▶ **WHAT YOU NEED TO DO**:
The entries are to be returned exactly, with images left out.

START INFORMATION SUPPLIED

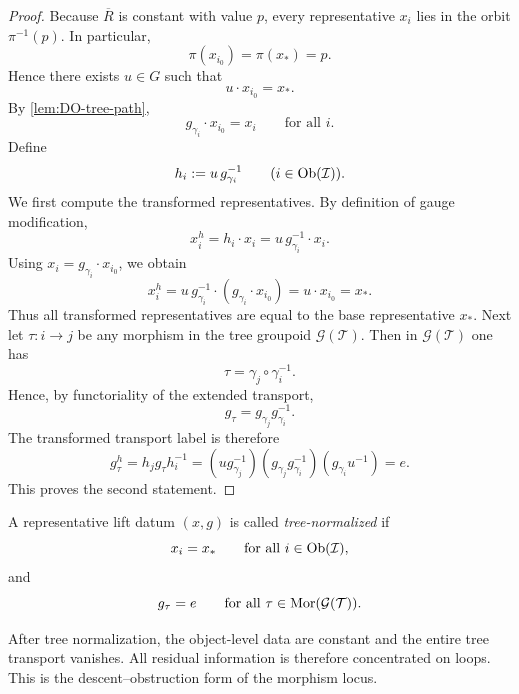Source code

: \begin{proof}
	Because \(\overline R\) is constant with value \(p\), every representative
	\(x_i\) lies in the orbit \(\pi^{-1}(p)\). In particular,
	\[
		\pi(x_{i_0})=\pi(x_*)=p.
	\]
	Hence there exists \(u\in G\) such that
	\[
		u\cdot x_{i_0}=x_*.
	\]
	By \cref{lem:DO-tree-path},
	\[
		g_{\gamma_i}\cdot x_{i_0}=x_i
		\qquad
		\text{for all }i.
	\]
	Define
	\[
		h_i:=u\,g_{\gamma_i}^{-1}
		\qquad
		(i\in\Obj(\mathcal I)).
	\]
	We first compute the transformed representatives. By definition of gauge
	modification,
	\[
		x_i^h=h_i\cdot x_i
		=
		u\,g_{\gamma_i}^{-1}\cdot x_i.
	\]
	Using \(x_i=g_{\gamma_i}\cdot x_{i_0}\), we obtain
	\[
		x_i^h
		=
		u\,g_{\gamma_i}^{-1}\cdot(g_{\gamma_i}\cdot x_{i_0})
		=
		u\cdot x_{i_0}
		=
		x_*.
	\]
	Thus all transformed representatives are equal to the base
	representative \(x_*\).
	Next let \(\tau:i\to j\) be any morphism in the tree groupoid
	\(\mathcal G(\mathcal T)\). Then in \(\mathcal G(\mathcal T)\) one has
	\[
		\tau=\gamma_j\circ \gamma_i^{-1}.
	\]
	Hence, by functoriality of the extended transport,
	\[
		g_\tau=g_{\gamma_j}g_{\gamma_i}^{-1}.
	\]
	The transformed transport label is therefore
	\[
		g_\tau^h
		=
		h_j g_\tau h_i^{-1}
		=
		(u g_{\gamma_j}^{-1})(g_{\gamma_j}g_{\gamma_i}^{-1})(g_{\gamma_i}u^{-1})
		=
		e.
	\]
	This proves the second statement.
\end{proof}
\begin{definition}
	A representative lift datum \((x,g)\) is called
	\emph{tree-normalized} if
	\[
		x_i=x_*
		\qquad
		\text{for all }i\in\Obj(\mathcal I),
	\]
	and
	\[
		g_\tau=e
		\qquad
		\text{for all }\tau\in \Mor(\mathcal G(\mathcal T)).
	\]
\end{definition}
\begin{remark}
	After tree normalization, the object-level data are constant and the
	entire tree transport vanishes. All residual information is therefore
	concentrated on loops. This is the descent--obstruction form of the
	morphism locus.
\end{remark}
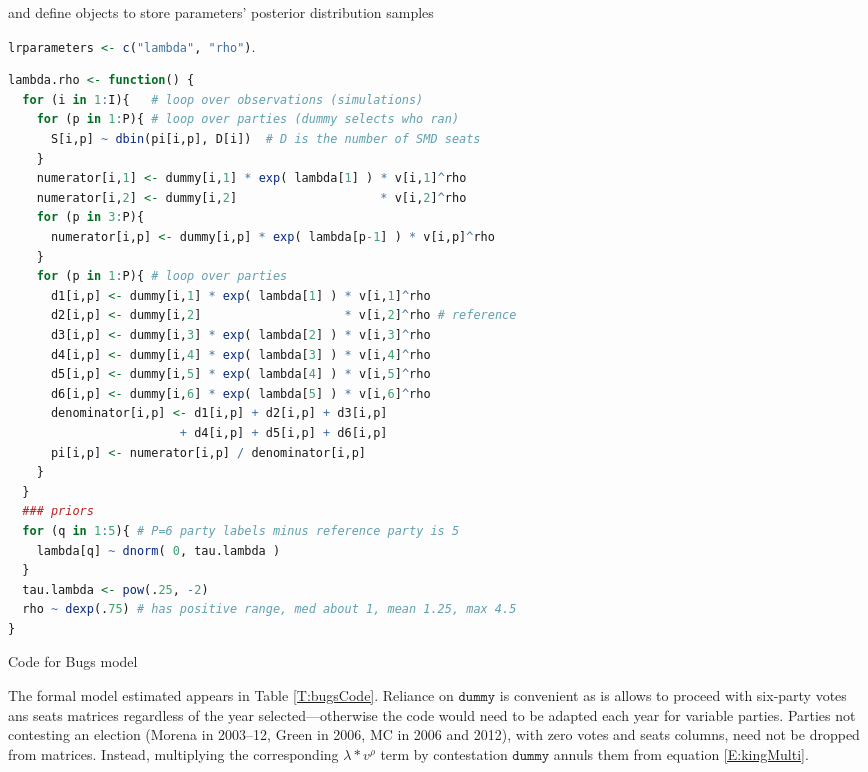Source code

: \documentclass[letter,12pt]{article}
\begin{document}
\noindent and define objects to store  parameters' posterior distribution samples

\begin{center}
\lstinline[language=R]!lrparameters <- c("lambda", "rho")!.
\end{center}

\lstset{style=mystyle}
\begin{table}
\centering
{}
\begin{lstlisting}[language=R]
lambda.rho <- function() {
  for (i in 1:I){   # loop over observations (simulations)
    for (p in 1:P){ # loop over parties (dummy selects who ran)
      S[i,p] ~ dbin(pi[i,p], D[i])  # D is the number of SMD seats
    }
    numerator[i,1] <- dummy[i,1] * exp( lambda[1] ) * v[i,1]^rho
    numerator[i,2] <- dummy[i,2]                    * v[i,2]^rho
    for (p in 3:P){
      numerator[i,p] <- dummy[i,p] * exp( lambda[p-1] ) * v[i,p]^rho
    }
    for (p in 1:P){ # loop over parties
      d1[i,p] <- dummy[i,1] * exp( lambda[1] ) * v[i,1]^rho 
      d2[i,p] <- dummy[i,2]                    * v[i,2]^rho # reference
      d3[i,p] <- dummy[i,3] * exp( lambda[2] ) * v[i,3]^rho 
      d4[i,p] <- dummy[i,4] * exp( lambda[3] ) * v[i,4]^rho 
      d5[i,p] <- dummy[i,5] * exp( lambda[4] ) * v[i,5]^rho 
      d6[i,p] <- dummy[i,6] * exp( lambda[5] ) * v[i,6]^rho 
      denominator[i,p] <- d1[i,p] + d2[i,p] + d3[i,p] 
                        + d4[i,p] + d5[i,p] + d6[i,p]
      pi[i,p] <- numerator[i,p] / denominator[i,p]
    }
  }
  ### priors
  for (q in 1:5){ # P=6 party labels minus reference party is 5
    lambda[q] ~ dnorm( 0, tau.lambda )
  }
  tau.lambda <- pow(.25, -2)
  rho ~ dexp(.75) # has positive range, med about 1, mean 1.25, max 4.5
}
\end{lstlisting}
\caption{Code for Bugs model}\label{T:bugsCode}
\end{table}

The formal model estimated appears in Table \ref{T:bugsCode}. Reliance on $\texttt{dummy}$ is convenient as is allows to proceed with six-party votes ans seats matrices regardless of the year selected---otherwise the code would need to be adapted each year for variable parties. Parties not contesting an election (Morena in 2003--12, Green in 2006, MC in 2006 and 2012), with zero votes and seats columns, need not be dropped from matrices. Instead, multiplying the corresponding $\lambda * v^\rho$ term by contestation $\texttt{dummy}$ annuls them from equation \ref{E:kingMulti}. 
\end{document}
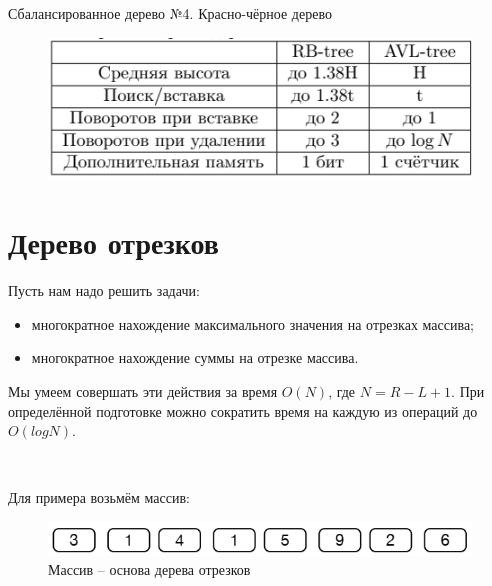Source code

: \documentclass{beamer}
\begin{document}
\begin{frame}[fragile]{Сбалансированное дерево №4. Красно-чёрное дерево}
	\begin{figure}[h]
		\centering
		\includegraphics[scale=0.75]{images/lec07-pic16.png}
	\end{figure}
\end{frame}

\section{Дерево отрезков}
  
\begin{frame}
	Пусть нам надо решить задачи:
	\begin{itemize}
		\item многократное нахождение максимального значения на отрезках массива;
		\item многократное нахождение суммы на отрезке массива.
	\end{itemize}	
	Мы умеем совершать эти действия за время $O(N)$, где $N = R - L + 1$. При определённой подготовке можно сократить время на каждую из операций до $O(log N)$.

	~
	
	Для примера возьмём массив:
	\begin{figure}[h]
		\centering
		\includegraphics[scale=0.5]{images/lec07-pic17.png}
		\caption{Массив -- основа дерева отрезков}
	\end{figure}
\end{frame}	
\end{document}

END INFORMATION SUPPLIED

▶ **ANSWER TO THE EXERCISE**:
Source code

: \begin{proof}
	Because \(\overline R\) is constant with value \(p\), every representative
	\(x_i\) lies in the orbit \(\pi^{-1}(p)\). In particular,
	\[
		\pi(x_{i_0})=\pi(x_*)=p.
	\]
	Hence there exists \(u\in G\) such that
	\[
		u\cdot x_{i_0}=x_*.
	\]
	By \cref{lem:DO-tree-path},
	\[
		g_{\gamma_i}\cdot x_{i_0}=x_i
		\qquad
		\text{for all }i.
	\]
	Define
	\[
		h_i:=u\,g_{\gamma_i}^{-1}
		\qquad
		(i\in\Obj(\mathcal I)).
	\]
	We first compute the transformed representatives. By definition of gauge
	modification,
	\[
		x_i^h=h_i\cdot x_i
		=
		u\,g_{\gamma_i}^{-1}\cdot x_i.
	\]
	Using \(x_i=g_{\gamma_i}\cdot x_{i_0}\), we obtain
	\[
		x_i^h
		=
		u\,g_{\gamma_i}^{-1}\cdot(g_{\gamma_i}\cdot x_{i_0})
		=
		u\cdot x_{i_0}
		=
		x_*.
	\]
	Thus all transformed representatives are equal to the base
	representative \(x_*\).
	Next let \(\tau:i\to j\) be any morphism in the tree groupoid
	\(\mathcal G(\mathcal T)\). Then in \(\mathcal G(\mathcal T)\) one has
	\[
		\tau=\gamma_j\circ \gamma_i^{-1}.
	\]
	Hence, by functoriality of the extended transport,
	\[
		g_\tau=g_{\gamma_j}g_{\gamma_i}^{-1}.
	\]
	The transformed transport label is therefore
	\[
		g_\tau^h
		=
		h_j g_\tau h_i^{-1}
		=
		(u g_{\gamma_j}^{-1})(g_{\gamma_j}g_{\gamma_i}^{-1})(g_{\gamma_i}u^{-1})
		=
		e.
	\]
	This proves the second statement.
\end{proof}
\begin{definition}
	A representative lift datum \((x,g)\) is called
	\emph{tree-normalized} if
	\[
		x_i=x_*
		\qquad
		\text{for all }i\in\Obj(\mathcal I),
	\]
	and
	\[
		g_\tau=e
		\qquad
		\text{for all }\tau\in \Mor(\mathcal G(\mathcal T)).
	\]
\end{definition}
\begin{remark}
	After tree normalization, the object-level data are constant and the
	entire tree transport vanishes. All residual information is therefore
	concentrated on loops. This is the descent--obstruction form of the
	morphism locus.
\end{remark}
Source code

: \documentclass[letter,12pt]{article}
\begin{document}
\noindent and define objects to store  parameters' posterior distribution samples

\begin{center}
\lstinline[language=R]!lrparameters <- c("lambda", "rho")!.
\end{center}

\lstset{style=mystyle}
\begin{table}
\centering
{}
\begin{lstlisting}[language=R]
lambda.rho <- function() {
  for (i in 1:I){   # loop over observations (simulations)
    for (p in 1:P){ # loop over parties (dummy selects who ran)
      S[i,p] ~ dbin(pi[i,p], D[i])  # D is the number of SMD seats
    }
    numerator[i,1] <- dummy[i,1] * exp( lambda[1] ) * v[i,1]^rho
    numerator[i,2] <- dummy[i,2]                    * v[i,2]^rho
    for (p in 3:P){
      numerator[i,p] <- dummy[i,p] * exp( lambda[p-1] ) * v[i,p]^rho
    }
    for (p in 1:P){ # loop over parties
      d1[i,p] <- dummy[i,1] * exp( lambda[1] ) * v[i,1]^rho 
      d2[i,p] <- dummy[i,2]                    * v[i,2]^rho # reference
      d3[i,p] <- dummy[i,3] * exp( lambda[2] ) * v[i,3]^rho 
      d4[i,p] <- dummy[i,4] * exp( lambda[3] ) * v[i,4]^rho 
      d5[i,p] <- dummy[i,5] * exp( lambda[4] ) * v[i,5]^rho 
      d6[i,p] <- dummy[i,6] * exp( lambda[5] ) * v[i,6]^rho 
      denominator[i,p] <- d1[i,p] + d2[i,p] + d3[i,p] 
                        + d4[i,p] + d5[i,p] + d6[i,p]
      pi[i,p] <- numerator[i,p] / denominator[i,p]
    }
  }
  ### priors
  for (q in 1:5){ # P=6 party labels minus reference party is 5
    lambda[q] ~ dnorm( 0, tau.lambda )
  }
  tau.lambda <- pow(.25, -2)
  rho ~ dexp(.75) # has positive range, med about 1, mean 1.25, max 4.5
}
\end{lstlisting}
\caption{Code for Bugs model}\label{T:bugsCode}
\end{table}

The formal model estimated appears in Table \ref{T:bugsCode}. Reliance on $\texttt{dummy}$ is convenient as is allows to proceed with six-party votes ans seats matrices regardless of the year selected---otherwise the code would need to be adapted each year for variable parties. Parties not contesting an election (Morena in 2003--12, Green in 2006, MC in 2006 and 2012), with zero votes and seats columns, need not be dropped from matrices. Instead, multiplying the corresponding $\lambda * v^\rho$ term by contestation $\texttt{dummy}$ annuls them from equation \ref{E:kingMulti}. 
\end{document}
Source code

: \documentclass{beamer}
\begin{document}
\begin{frame}[fragile]{Сбалансированное дерево №4. Красно-чёрное дерево}
	\begin{figure}[h]
		\centering
		\includegraphics[scale=0.75]{images/lec07-pic16.png}
	\end{figure}
\end{frame}

\section{Дерево отрезков}
  
\begin{frame}
	Пусть нам надо решить задачи:
	\begin{itemize}
		\item многократное нахождение максимального значения на отрезках массива;
		\item многократное нахождение суммы на отрезке массива.
	\end{itemize}	
	Мы умеем совершать эти действия за время $O(N)$, где $N = R - L + 1$. При определённой подготовке можно сократить время на каждую из операций до $O(log N)$.

	~
	
	Для примера возьмём массив:
	\begin{figure}[h]
		\centering
		\includegraphics[scale=0.5]{images/lec07-pic17.png}
		\caption{Массив -- основа дерева отрезков}
	\end{figure}
\end{frame}	
\end{document}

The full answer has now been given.